EXAMPLE 5. Evaluating CTC Library Content by Next Generation Sequencing

[70] The goal of this experiment was to assess RNA and DNA target content by NGS analysis of libraries constructed from mixtures of purified nucleic acids. In addition, a titration series of MCF7 tumor cell line spiked into healthy donor samples was conducted to obtain an initial assessment of both sensitivity and specificity of tumor detection.

[71] Procedures: NGS libraries were constructed using our previously described RT-PCR protocol (Example 2) and Multiplex Primer Pool #RNADNA_v2018_03 (SEQ ID NOS:2-54).
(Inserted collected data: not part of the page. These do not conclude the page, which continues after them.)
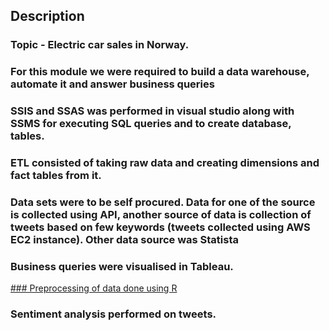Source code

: ## Description

### Topic - Electric car sales in Norway.

### For this module we were required to build a data warehouse, automate it and answer business queries

### SSIS and SSAS was performed in visual studio along with SSMS for executing SQL queries and to create database, tables.

### ETL consisted of taking raw data and creating dimensions and fact tables from it.

### Data sets were to be self procured. Data for one of the source is collected using API, another source of data is collection of tweets based on few keywords (tweets collected using AWS EC2 instance). Other data source was Statista

### Business queries were visualised in Tableau.

[### Preprocessing of data done using R]()

### Sentiment analysis performed on tweets.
Purified samples used in this study were obtained from BioChain Institute Inc. (Newark, CA). Sample mixture composition is shown below (units are genomic equivalents). Tumor Content: 0% 1% 2% 4% 8% 16% 32% 100%

MCF-7 genomic DNA 0 1 2 4 8 16 32 100

Normal female genomic DNA 100 99 98 96 92 84 68 0

MCF-7 total RNA 0 1 2 4 8 16 32 100

PBMC total RNA (healthy donor) 100 99 98 96 92 84 68 0

[72] Barcoded libraries from each microwell were pooled, purified using SPRIselect

paramagnetic beads (Beckman Coulter Inc., Indianapolis, IN) and quantified using KAPA Library Quantification Kits (Kapa Biosystems Ltd., Wilmington, MA). NGS was performed on the Illumina MiSeq System in paired end sequencing format (2 x 150 bp). Reads were aligned to genome and RNA reference sequences using Bowtie 2. Read counts for each transcript are normalized to the number of reads mapping to human actin beta (ACTB) mRNA (RefSeq NM 001101.3) sequences in each library.
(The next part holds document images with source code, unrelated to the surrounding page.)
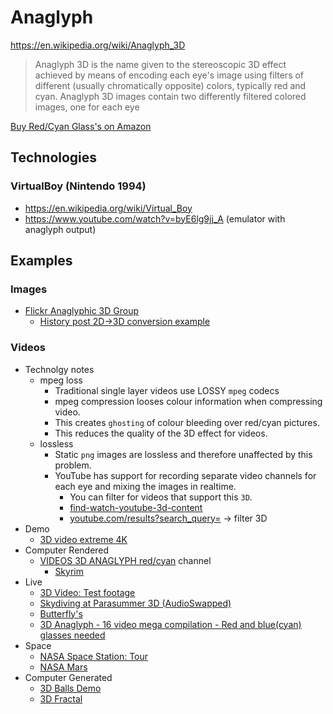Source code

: 
# Anaglyph

https://en.wikipedia.org/wiki/Anaglyph_3D

> Anaglyph 3D is the name given to the stereoscopic 3D effect achieved by means of encoding each eye's image using filters of different (usually chromatically opposite) colors, typically red and cyan. Anaglyph 3D images contain two differently filtered colored images, one for each eye

[Buy Red/Cyan Glass's on Amazon](https://www.amazon.co.uk/s/ref=nb_sb_ss_i_1_8/258-4913575-7554117?url=search-alias%3Daps&field-keywords=red+cyan+3d+glasses&sprefix=red+cyan%2Caps%2C139&crid=3OX6AMXQBKHQW)

## Technologies

### VirtualBoy (Nintendo 1994)
* https://en.wikipedia.org/wiki/Virtual_Boy
* https://www.youtube.com/watch?v=byE6lg9jj_A (emulator with anaglyph output)

## Examples

### Images
* [Flickr Anaglyphic 3D Group](https://www.flickr.com/groups/365182@N21/)
    * [History post 2D->3D conversion example](https://www.flickr.com/photos/50183486@N04/7025156057/in/pool-365182@N21/)

### Videos

* Technolgy notes
    * mpeg loss
        * Traditional single layer videos use LOSSY `mpeg` codecs
        * mpeg compression looses colour information when compressing video.
        * This creates `ghosting` of colour bleeding over red/cyan pictures.
        * This reduces the quality of the 3D effect for videos.
    * lossless
        * Static `png` images are lossless and therefore unaffected by this problem.
        * YouTube has support for recording separate video channels for each eye and mixing the images in realtime.
            * You can filter for videos that support this `3D`.
            * [find-watch-youtube-3d-content](https://www.makeuseof.com/tag/find-watch-youtube-3d-content/)
            * [youtube.com/results?search_query=](https://www.youtube.com/results?search_query=) -> filter 3D
* Demo
    * [3D video extreme 4K](https://www.youtube.com/watch?v=EDuvDyYKlDM)
* Computer Rendered
    * [VIDEOS 3D ANAGLYPH red/cyan](https://www.youtube.com/channel/UCnPQrS4X51ieRtzMw9r5ggw/videos) channel
        * [Skyrim](https://www.youtube.com/watch?v=Bs9qqcR3x5g&t=295s)
* Live
    * [3D Video: Test footage](https://www.youtube.com/watch?v=7pA6CvF4BEU)
    * [Skydiving at Parasummer 3D (AudioSwapped)](https://www.youtube.com/watch?v=NwzXL6joZjw)
    * [Butterfly's](https://www.youtube.com/watch?v=aJ9tsb2yqUc)
    * [3D Anaglyph - 16 video mega compilation - Red and blue(cyan) glasses needed](https://www.youtube.com/watch?v=BzTPHh45jbU)
* Space
    * [NASA Space Station: Tour](https://www.youtube.com/watch?v=MQEkFppWaRI)
    * [NASA Mars](https://www.youtube.com/watch?v=RGpVNQfwyrE&t=818s)
* Computer Generated
    * [3D Balls Demo](https://www.youtube.com/watch?v=wYQpwmggsRo)
    * [3D Fractal](https://www.youtube.com/watch?v=bklMh5NjewI)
[73] Results. We first assessed the relative proportion of NGS reads that mapped to RNA and gDNA target sites. Libraries constructed from a mixture of RNA and gDNA inputs did produce reads that aligned to both target classes. However, the number of reads mapping to gDNA targets were relatively low (avg. 1.69% of aligned reads, range 1.0-4.4%, n=12) compared to those mapping to RNA targets (avg. 96.1%, range 91.1-97.5%, n=12) even though inputs were 100 cell equivalents for both. Libraries built from gDNA only or RNA only produced reads with high alignment to each of the respective target classes (>99%) as expected. Minor protocol modifications can be made to modulate the ratio of gDNA:RNA target content in sequencing libraries, if desired.
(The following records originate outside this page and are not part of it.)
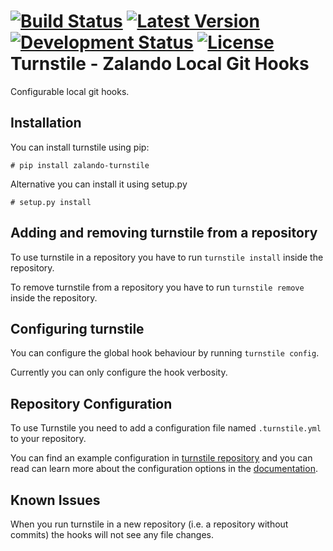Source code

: [![Build Status](https://travis-ci.org/zalando-bus/turnstile.svg?branch=master)](https://travis-ci.org/zalando-bus/turnstile)
[![Latest Version](https://pypip.in/version/zalando-turnstile/badge.svg)](https://pypi.python.org/pypi/zalando-turnstile)
[![Development Status](https://pypip.in/status/zalando-turnstile/badge.svg)](https://pypi.python.org/pypi/zalando-turnstile)
[![License](https://img.shields.io/pypi/l/zalando-turnstile.svg)](https://github.com/zalando-bus/turnstile/blob/master/LICENSE.txt)
Turnstile - Zalando Local Git Hooks
===================================

Configurable local git hooks.

Installation
------------
You can install turnstile using pip:

    # pip install zalando-turnstile

Alternative you can install it using setup.py

    # setup.py install

Adding and removing turnstile from a repository
-----------------------------------------------
To use turnstile in a repository you have to run `turnstile install` inside the repository.

To remove turnstile from a repository you have to run `turnstile remove` inside the repository.

Configuring turnstile
---------------------
You can configure the global hook behaviour by running `turnstile config`.

Currently you can only configure the hook verbosity.

Repository Configuration
------------------------
To use Turnstile you need to add a configuration file named `.turnstile.yml` to your repository.

You can find an example configuration in [turnstile repository](turnstile.yml.example) and you can read can learn more
about the configuration options in the [documentation](docs/user/configuration.md).

Known Issues
------------
When you run turnstile in a new repository (i.e. a repository without commits) the hooks will not see any file changes.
[74] We then evaluated sequences mapping to RNA targets. Transcripts were analyzed at two levels. First, we looked at the expression of individual genes previously reported to be reliable tumor markers (EPCAM, Figure 5A; and CDH1, Figure 5B) in CTC assays. Our data confirm that 1) these markers are highly expressed in MCF7 tumor cells, 2) weakly expressed in blood cells, and 3) marker expression varied predictably across tumor titrations. Both tumor markers were robustly detected above blood only background levels even at 1% tumor content (i.e., 1 in 100 cells) and the observed marker expression tracked closely with the expected tumor fraction. [75] Second, we analyzed tumor RNA signatures over the MCF7 titration series. Twenty tumor markers, selected by comparison of 100% blood and 100% MCF7 libraries, were assessed at tumor spike-in levels ranging from 1% to 8% (Figures 6A-F). The MCF7 self-comparison (Figure 6A) demonstrates an extremely high level of reproducibility over a wide dynamic range. All transcripts shown here exhibited substantially higher expression in MCF7 than blood alone. The tumor signature was readily detected in blood samples containing as little as 1% MCF7 as observed with individual transcripts described in Figures 5A and 5B.